Search code examples
python-3.xgensimdoc2vec

Doc2Vec model splits documents tags in symbols


I'm using gensim 3.0.1.

I have a list of TaggedDocument with unique labels of the form "label_17", but when I train Doc2Vec model, it somehow splits the labels to symbols, so the output for model.docvecs.doctags is the following:

{'0': Doctag(offset=5, word_count=378, doc_count=40),
 '1': Doctag(offset=6, word_count=1330, doc_count=141),
 '2': Doctag(offset=7, word_count=413, doc_count=50),
 '3': Doctag(offset=8, word_count=365, doc_count=41),
 '4': Doctag(offset=9, word_count=395, doc_count=41),
 '5': Doctag(offset=10, word_count=420, doc_count=41),
 '6': Doctag(offset=11, word_count=408, doc_count=41),
 '7': Doctag(offset=12, word_count=426, doc_count=41),
 '8': Doctag(offset=13, word_count=385, doc_count=41),
 '9': Doctag(offset=14, word_count=376, doc_count=40),
 '_': Doctag(offset=4, word_count=2009, doc_count=209),
 'a': Doctag(offset=1, word_count=2009, doc_count=209),
 'b': Doctag(offset=2, word_count=2009, doc_count=209),
 'e': Doctag(offset=3, word_count=2009, doc_count=209),
 'l': Doctag(offset=0, word_count=4018, doc_count=418)}

but in the initial list of tagged document each document has its own unique label.

The code for model training is the following:

model = Doc2Vec(size=300, sample=1e-4, workers=2)
print('Building Vocabulary')
model.build_vocab(data)
print('Training...')
model.train(data, total_words=total_words_count, epochs=20)

Therefore I can't index my documents like model.docvecs['label_17'] and get KeyError.

The same thing if I pass data to the constructor instead of building the vocabulary.

Why is this happening? Thanks.


Solution

  • Doc2Vec expects the text examples, objects of the shape TaggedDocument, to have a tags property that's a list-of-tags.

    If you instead supply a string, like 'label_17', it is actually a *list-of-characters*, so it's essentially saying thatTaggedDocument` has tags:

    ['l', 'a', 'b', 'e', 'l', '_', '1', '7']
    

    Make sure you make tags a list-of-one-tag, for example tags=['label_17'], and you should see results in terms of trained-tags more like what you expect.
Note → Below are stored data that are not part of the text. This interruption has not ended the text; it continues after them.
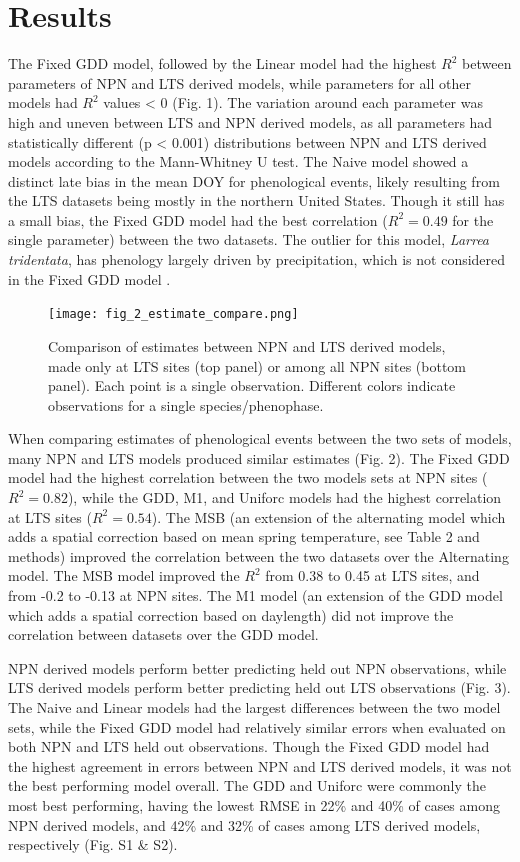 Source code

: \documentclass[fleqn,10pt,lineno]{wlpeerj} %
\begin{document}
\section*{Results}

The Fixed GDD model, followed by the Linear model had the highest $R^2$ between parameters of NPN and LTS derived models, while parameters for all other models had $R^2$ values < 0 (Fig. 1). The variation around each parameter was high and uneven between LTS and NPN derived models, as all parameters had statistically different (p < 0.001) distributions between NPN and LTS derived models according to the Mann-Whitney U test. The Naive model showed a distinct late bias in the mean DOY for phenological events, likely resulting from the LTS datasets being mostly in the northern United States. Though it still has a small bias, the Fixed GDD model had the best correlation ($R^2=0.49$ for the single parameter) between the two datasets. The outlier for this model, \textit{Larrea tridentata}, has phenology largely driven by precipitation, which is not considered in the Fixed GDD model \citep{beatley1974}. 

\begin{figure}
	\centering
		\texttt{[image: fig\_2\_estimate\_compare.png]}
	\caption{Comparison of estimates between NPN and LTS derived models, made only at LTS sites (top panel) or among all NPN sites (bottom panel). Each point is a single observation. Different colors indicate observations for a single species/phenophase.}
\end{figure}

When comparing estimates of phenological events between the two sets of models, many NPN and LTS models produced similar estimates (Fig. 2). The Fixed GDD model had the highest correlation between the two models sets at NPN sites ($R^2 = 0.82$), while the GDD, M1, and Uniforc models had the highest correlation at LTS sites ($R^2 = 0.54$). The MSB (an extension of the alternating model which adds a spatial correction based on mean spring temperature, see Table 2 and methods) improved the correlation between the two datasets over the Alternating model. The MSB model improved the $R^2$ from 0.38 to 0.45 at LTS sites, and from -0.2 to -0.13 at NPN sites. The M1 model (an extension of the GDD model which adds a spatial correction based on daylength) did not improve the correlation between datasets over the GDD model. 

NPN derived models perform better predicting held out NPN observations, while LTS derived models perform better predicting held out LTS observations (Fig. 3). The Naive and Linear models had the largest differences between the two model sets, while the Fixed GDD model had relatively similar errors when evaluated on both NPN and LTS held out observations. Though the Fixed GDD model had the highest agreement in errors between NPN and LTS derived models, it was not the best performing model overall. The GDD and Uniforc were commonly the most best performing, having the lowest RMSE in 22\% and 40\% of cases among NPN derived models, and 42\% and 32\% of cases among LTS derived models, respectively (Fig. S1 & S2).
\end{document}
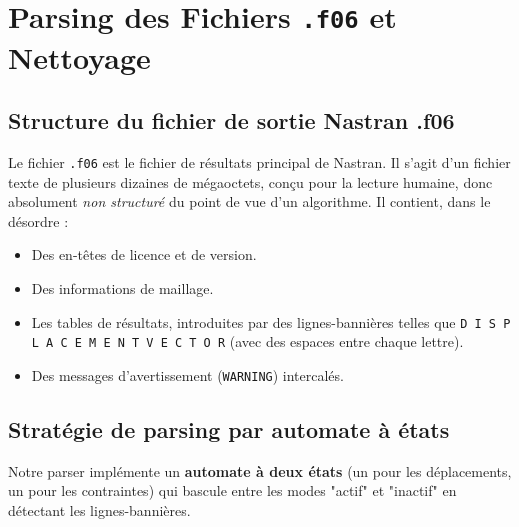 \documentclass[journal, a4paper, twocolumn]{IEEEtran}
\begin{document}
\section{Parsing des Fichiers \texttt{.f06} et Nettoyage}

\subsection{Structure du fichier de sortie Nastran .f06}

Le fichier \texttt{.f06} est le fichier de résultats principal de Nastran. Il s'agit d'un fichier texte de plusieurs dizaines de mégaoctets, conçu pour la lecture humaine, donc absolument \emph{non structuré} du point de vue d'un algorithme. Il contient, dans le désordre :
\begin{itemize}
    \item Des en-têtes de licence et de version.
    \item Des informations de maillage.
    \item Les tables de résultats, introduites par des lignes-bannières telles que \texttt{D I S P L A C E M E N T   V E C T O R} (avec des espaces entre chaque lettre).
    \item Des messages d'avertissement (\texttt{WARNING}) intercalés.
\end{itemize}

\subsection{Stratégie de parsing par automate à états}

Notre parser implémente un \textbf{automate à deux états} (un pour les déplacements, un pour les contraintes) qui bascule entre les modes "actif" et "inactif" en détectant les lignes-bannières.
\end{document}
    Separately: it appears you have about 200 documents, of about 10 words each. Note Word2Vec/Doc2Vec need large, varied datasets to get good results. In particular with just 200 texts but 300 vector-dimensions, the training can get quite good at the training task (internal word prediction) with little more than memorizing the idiosyncracies of the training set, which is essentially 'overfitting' and does not result in vectors whose distances/arrangement represent generalizable knowledge that would transfer to other examples.